What do you carry that weighs you down so much that that you can never ascend?
Or what weight you carry so that you can’t climb the Tree of Life, until you put it down?
Have you noticed that making permanent changes, doing new things, doing things in a new way, going to places unfamiliar is difficult for you, near impossible?
Consider that you are dragging a persona with you. That persona is what makes the going so difficult, so encumbered…
A coaching client of mine began to build her persona in an incident that happened when she was four years old. There was an escaped serial killer on the loose in her neck of the woods, the radio said so. Her mother had left her in charge of her little sister who was in a cast.
There was a knock on the front door. She tried to drag the cast (heavy) down the steps into the basement, while holding a kitchen knife to protect her little sister…
Can you see the persona she built? “I am supposed to do the impossible.”
This is the persona she is dragging into everything, and her hands are full with it.
We, you, me, all built a persona, and it is in our way. It is weighing us down. It is whispering in our ears.
Want more examples?
- I need to be well put together
- I need to be smart, maybe even a genius. I should just envision things and I should be able to have it… like that… [snap fingers]
- I am only safe if I do things alone
- I need to be liked or I am dead
- I am special, I am a prince/princess. People should treat me like one, or I’ll get angry
- I am not worthy/I am worthless, so I need to help everybody, give my time and talent away
- I am of the wrong color to be, do, have anything of consequence
- I need to be told I am OK, or I won’t do anything
These are just a small sampling of the expressions of a persona… It’s not the same as self-image, by the way. No persona is good for you, because persona is rigid… much like a body-part in the next story
When I lived in Israel I knew an old American man who wanted to have and sustain an erection. He was 72 years old. He had a surgery, and he got his wish… and more. A permanent erection. Every time he went to the bathroom he saw that he needed to find a place to put it… And that started to run his life… Your persona runs your life much like that.
A persona is very limiting, very heavy. On one hand you survive, on the other: you can never fly.
In the imagery of the caterpillar and the butterfly: the persona doesn’t allow you to leave the caterpillar stage. You cannot become a butterfly with the persona.
And although flying, becoming a butterfly is not mandatory for a good life, becoming light and unencumbered feels almost like flying. You can do what you want to do when you decide to do it… Climb the tree of life, make changes, grow… do what makes you happy, without making it hard for yourself.
On the 50 years anniversary of our high school graduation I submitted my 500-word report on my last 50 years with everyone else surviving in my high school class… I wrote it in Hungarian. When I re-read it I saw that I emphasized the persona I have been dragging with me through countries, trying to get a better life: ‘I am different.’
You see, being different is not quite a persona yet. Having to be different… giving myself no option to just blend in, to just be IS the persona. The straitjacket..
You see, you cannot just drop your persona… First you have to identify it accurately, get conscious of it when it’s running the show, get mindful of it, and stop carrying it. But how, you ask… I’ll tell you in a minute…
I’ll test this out on Tuesday, at my exercise class… I am really curious if I can just be there, without a concern to be different, having to to stand out, having to be the odd man in the group. Now that I am conscious of what is the pebble in my shoes… what is the chink in my armor, let me see if knowing it is enough or not.
The persona: You express it, by the way, in every communication, in everything you do. Everything.
The persona gives the script of your life, a life you don’t love, because it belongs to the persona, not to you.
Do some reflection. What is your persona?
I have a woman friend who is disagreeable… as a persona. The real her is loving, caring, and not disagreeable at all.
I have a neighbor whose persona is nice… But she really is not nice…
Don’t jump into the first idea you have. There are clues… your password is often a clue. Your email handle is often a clue. And you can ask other people… they may see you better than you see yourself. Your favorite fairy tale is also a good clue…
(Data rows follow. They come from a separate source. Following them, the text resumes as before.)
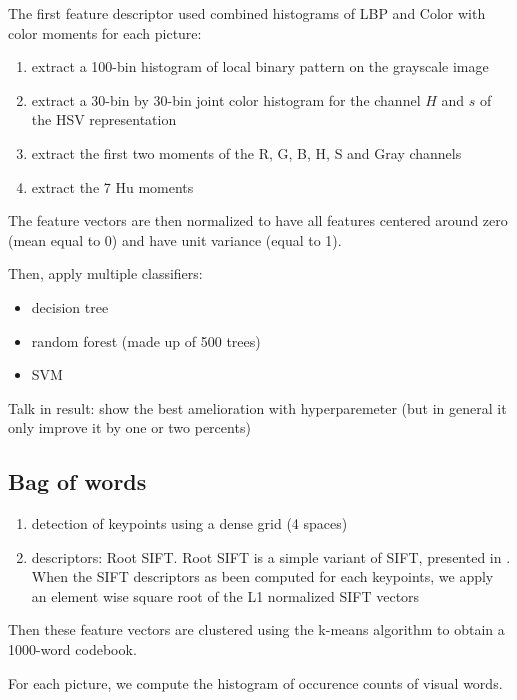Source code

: The first feature descriptor used combined histograms of LBP and Color with color moments for each picture:
\begin{enumerate}
    \item extract a 100-bin histogram of local binary pattern on the grayscale image
    \item extract a 30-bin by 30-bin joint color histogram for the channel $H$ and $s$ of the HSV  representation
    \item extract the first two moments of the R, G, B, H, S and Gray channels
    \item extract the 7 Hu moments
\end{enumerate}

The feature vectors are then normalized to have all features centered around zero (mean equal to 0) and have unit variance (equal to 1).

Then, apply multiple classifiers:
\begin{itemize}
    \item decision tree
    \item random forest (made up of 500 trees)
    \item SVM
\end{itemize}

Talk in result: show the best amelioration with hyperparemeter (but in general it only improve it by one or two percents)

\subsection{Bag of words}

\begin{enumerate}
    \item detection of keypoints using a dense grid (4 spaces)
    \item descriptors: Root SIFT. Root SIFT is a simple variant of SIFT, presented in \cite{Arandjelovic2012}. When the SIFT descriptors as been computed for each keypoints, we apply an element wise square root of the L1 normalized SIFT vectors
\end{enumerate}

Then these feature vectors are clustered using the k-means algorithm to obtain a 1000-word codebook.

For each picture, we compute the histogram of occurence counts of visual words.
I first saw mine today… and I have been looking at this for 30 years… it is not obvious to you.
The value is in the looking, not in the answer.
Let me know your feelings, your hunches, what you saw. It serves you to write it down. I promise. Make it public. Call yourself anonymous if you want. Only I’ll know who you are from your hidden email.
I’ll muscle test for you if you are accurate…
And today is the last day where you can buy and work with the videos of the 2014 Playground, where, of course, we work with the persona…
–>Go to step 2 –>
You have 12 hours…
My favorite fairytale is The Little Mermaid…she had to change herself to be loved.
My persona, I’m not accepted/love just the way I am.
Remember Paulo, there are two fairy tails… what is the other one? the one that tells you that you are OK the way you are?
Yes, the one that tell’s me I’m ok the way I am is The Ugly Duckling.